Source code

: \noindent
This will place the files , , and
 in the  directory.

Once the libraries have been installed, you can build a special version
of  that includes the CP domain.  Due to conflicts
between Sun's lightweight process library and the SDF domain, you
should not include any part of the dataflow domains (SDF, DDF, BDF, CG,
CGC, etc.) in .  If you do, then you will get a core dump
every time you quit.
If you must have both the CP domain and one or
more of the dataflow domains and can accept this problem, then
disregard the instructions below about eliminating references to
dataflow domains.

■ **ACTIVITY**
Word for word, restate only the lines from the one containing "This will place the files , , and" through the last line of the entries, with both ends kept.

■ **EXERCISE SOLUTION**
This will place the files , , and
 in the  directory.

Once the libraries have been installed, you can build a special version
of  that includes the CP domain.  Due to conflicts
between Sun's lightweight process library and the SDF domain, you
should not include any part of the dataflow domains (SDF, DDF, BDF, CG,
CGC, etc.) in .  If you do, then you will get a core dump
every time you quit.
If you must have both the CP domain and one or
more of the dataflow domains and can accept this problem, then
disregard the instructions below about eliminating references to
dataflow domains.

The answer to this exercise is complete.